▶ _TASK DIRECTIONS_
Return all lines below containing the word "mathcal".

START EXERCISE MATERIAL

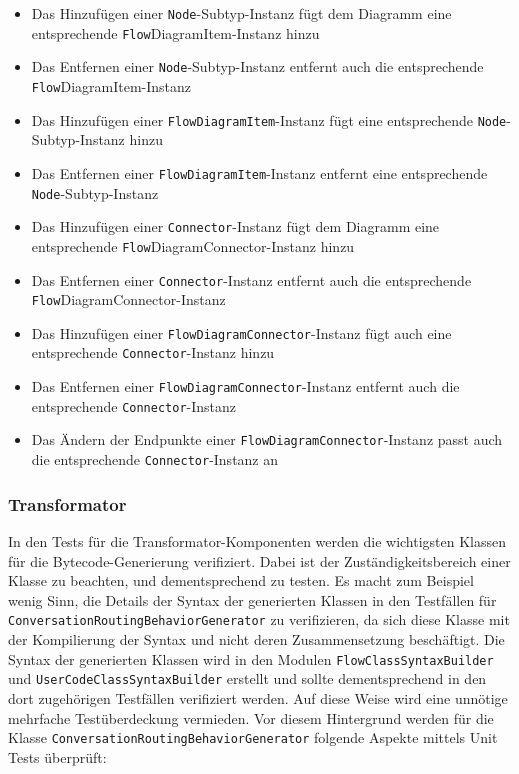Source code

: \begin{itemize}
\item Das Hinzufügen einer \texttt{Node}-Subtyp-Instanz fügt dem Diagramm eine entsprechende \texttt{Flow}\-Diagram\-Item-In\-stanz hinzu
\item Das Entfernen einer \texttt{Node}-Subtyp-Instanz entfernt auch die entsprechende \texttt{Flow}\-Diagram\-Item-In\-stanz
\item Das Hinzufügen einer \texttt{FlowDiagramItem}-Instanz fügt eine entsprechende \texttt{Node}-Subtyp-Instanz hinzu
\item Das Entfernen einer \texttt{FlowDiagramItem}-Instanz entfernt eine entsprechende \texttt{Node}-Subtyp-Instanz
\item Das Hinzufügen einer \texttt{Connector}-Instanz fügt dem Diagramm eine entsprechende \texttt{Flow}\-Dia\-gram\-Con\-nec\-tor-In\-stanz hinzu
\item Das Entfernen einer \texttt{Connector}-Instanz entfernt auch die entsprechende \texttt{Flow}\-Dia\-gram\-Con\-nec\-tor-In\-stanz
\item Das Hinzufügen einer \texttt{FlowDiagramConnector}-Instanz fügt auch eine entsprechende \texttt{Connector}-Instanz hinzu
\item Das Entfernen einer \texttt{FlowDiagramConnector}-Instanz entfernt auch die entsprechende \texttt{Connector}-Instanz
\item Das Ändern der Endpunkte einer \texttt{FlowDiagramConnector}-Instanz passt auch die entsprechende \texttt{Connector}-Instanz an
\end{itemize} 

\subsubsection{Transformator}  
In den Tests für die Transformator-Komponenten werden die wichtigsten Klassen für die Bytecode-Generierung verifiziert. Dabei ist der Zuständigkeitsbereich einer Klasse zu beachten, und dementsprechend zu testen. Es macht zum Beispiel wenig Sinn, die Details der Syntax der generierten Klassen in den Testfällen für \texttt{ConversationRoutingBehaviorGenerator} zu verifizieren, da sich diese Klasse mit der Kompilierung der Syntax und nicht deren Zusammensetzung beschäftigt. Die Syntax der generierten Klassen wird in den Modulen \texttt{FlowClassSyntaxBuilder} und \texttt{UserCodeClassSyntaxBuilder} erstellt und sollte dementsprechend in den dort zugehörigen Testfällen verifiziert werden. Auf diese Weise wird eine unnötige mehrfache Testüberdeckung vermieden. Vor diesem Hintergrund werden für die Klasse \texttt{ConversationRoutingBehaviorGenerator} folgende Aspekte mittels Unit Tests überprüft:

END EXERCISE MATERIAL
START EXERCISE MATERIAL

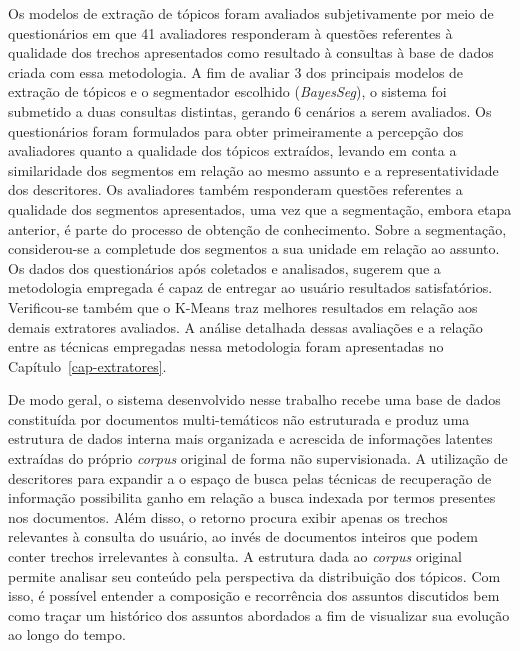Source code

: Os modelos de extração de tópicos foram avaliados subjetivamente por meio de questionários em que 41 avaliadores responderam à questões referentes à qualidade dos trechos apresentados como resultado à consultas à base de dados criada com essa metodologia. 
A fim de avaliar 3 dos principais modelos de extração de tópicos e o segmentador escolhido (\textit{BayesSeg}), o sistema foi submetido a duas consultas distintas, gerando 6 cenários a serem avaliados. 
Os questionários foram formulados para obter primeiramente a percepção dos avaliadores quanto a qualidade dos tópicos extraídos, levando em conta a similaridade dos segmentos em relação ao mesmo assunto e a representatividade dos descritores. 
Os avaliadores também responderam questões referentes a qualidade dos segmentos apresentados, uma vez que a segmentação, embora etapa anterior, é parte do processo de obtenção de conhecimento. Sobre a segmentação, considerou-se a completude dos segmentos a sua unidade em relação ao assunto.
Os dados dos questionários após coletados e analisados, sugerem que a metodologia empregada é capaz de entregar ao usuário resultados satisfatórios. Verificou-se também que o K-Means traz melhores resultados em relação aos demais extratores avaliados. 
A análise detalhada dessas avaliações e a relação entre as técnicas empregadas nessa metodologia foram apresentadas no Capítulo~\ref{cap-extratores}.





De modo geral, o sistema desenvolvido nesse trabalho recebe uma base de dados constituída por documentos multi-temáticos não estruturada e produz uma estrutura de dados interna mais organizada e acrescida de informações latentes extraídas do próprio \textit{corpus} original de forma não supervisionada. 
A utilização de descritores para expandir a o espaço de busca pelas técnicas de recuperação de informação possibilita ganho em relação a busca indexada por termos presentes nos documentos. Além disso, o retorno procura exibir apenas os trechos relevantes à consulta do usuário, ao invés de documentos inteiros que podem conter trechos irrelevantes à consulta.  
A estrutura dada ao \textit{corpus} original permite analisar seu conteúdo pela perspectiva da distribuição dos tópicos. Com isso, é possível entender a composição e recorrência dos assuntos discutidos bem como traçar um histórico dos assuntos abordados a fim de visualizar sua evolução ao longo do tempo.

END EXERCISE MATERIAL
START EXERCISE MATERIAL

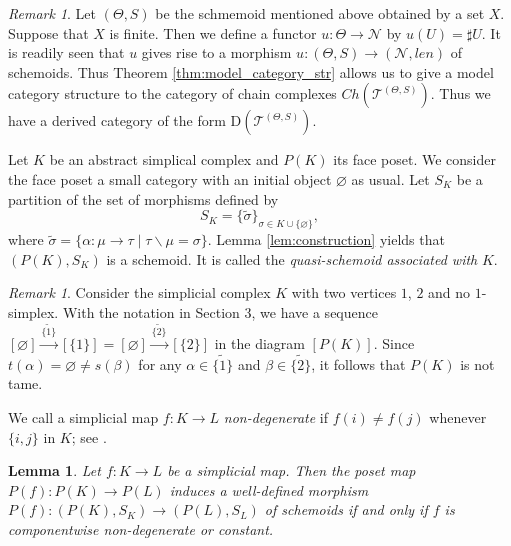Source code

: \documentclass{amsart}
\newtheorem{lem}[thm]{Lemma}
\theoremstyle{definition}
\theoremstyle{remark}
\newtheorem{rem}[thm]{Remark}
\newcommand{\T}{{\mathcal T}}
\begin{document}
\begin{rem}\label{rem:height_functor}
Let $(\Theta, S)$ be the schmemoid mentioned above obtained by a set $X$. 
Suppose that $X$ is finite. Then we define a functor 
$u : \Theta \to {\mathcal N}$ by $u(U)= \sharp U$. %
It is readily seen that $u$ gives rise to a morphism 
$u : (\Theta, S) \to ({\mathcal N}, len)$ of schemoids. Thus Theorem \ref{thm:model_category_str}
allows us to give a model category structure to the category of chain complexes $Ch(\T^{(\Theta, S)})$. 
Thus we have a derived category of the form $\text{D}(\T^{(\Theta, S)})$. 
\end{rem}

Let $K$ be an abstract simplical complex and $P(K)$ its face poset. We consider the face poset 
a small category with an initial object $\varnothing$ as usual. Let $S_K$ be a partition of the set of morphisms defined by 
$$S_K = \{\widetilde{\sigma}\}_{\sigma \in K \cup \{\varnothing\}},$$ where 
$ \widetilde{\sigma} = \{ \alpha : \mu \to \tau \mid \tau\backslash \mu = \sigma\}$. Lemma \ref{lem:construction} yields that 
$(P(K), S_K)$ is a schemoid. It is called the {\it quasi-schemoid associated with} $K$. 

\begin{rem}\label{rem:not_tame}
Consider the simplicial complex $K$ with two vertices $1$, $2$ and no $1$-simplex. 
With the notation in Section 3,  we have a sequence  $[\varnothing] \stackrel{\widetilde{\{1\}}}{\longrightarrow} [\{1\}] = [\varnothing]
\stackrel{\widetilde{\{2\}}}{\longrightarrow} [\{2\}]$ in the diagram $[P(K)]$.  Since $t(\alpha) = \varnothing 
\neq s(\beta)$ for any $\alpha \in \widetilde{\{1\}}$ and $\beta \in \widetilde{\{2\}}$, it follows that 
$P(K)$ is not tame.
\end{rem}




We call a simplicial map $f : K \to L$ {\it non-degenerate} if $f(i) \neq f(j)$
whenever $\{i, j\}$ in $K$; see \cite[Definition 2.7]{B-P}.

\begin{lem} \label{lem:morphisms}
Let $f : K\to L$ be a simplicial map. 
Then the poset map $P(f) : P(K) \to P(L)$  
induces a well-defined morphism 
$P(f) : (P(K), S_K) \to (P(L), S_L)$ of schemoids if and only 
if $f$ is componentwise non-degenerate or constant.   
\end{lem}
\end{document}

END EXERCISE MATERIAL

▶ _OUTPUT_
\newcommand{\T}{{\mathcal T}}
$u : \Theta \to {\mathcal N}$ by $u(U)= \sharp U$. %
$u : (\Theta, S) \to ({\mathcal N}, len)$ of schemoids. Thus Theorem \ref{thm:model_category_str}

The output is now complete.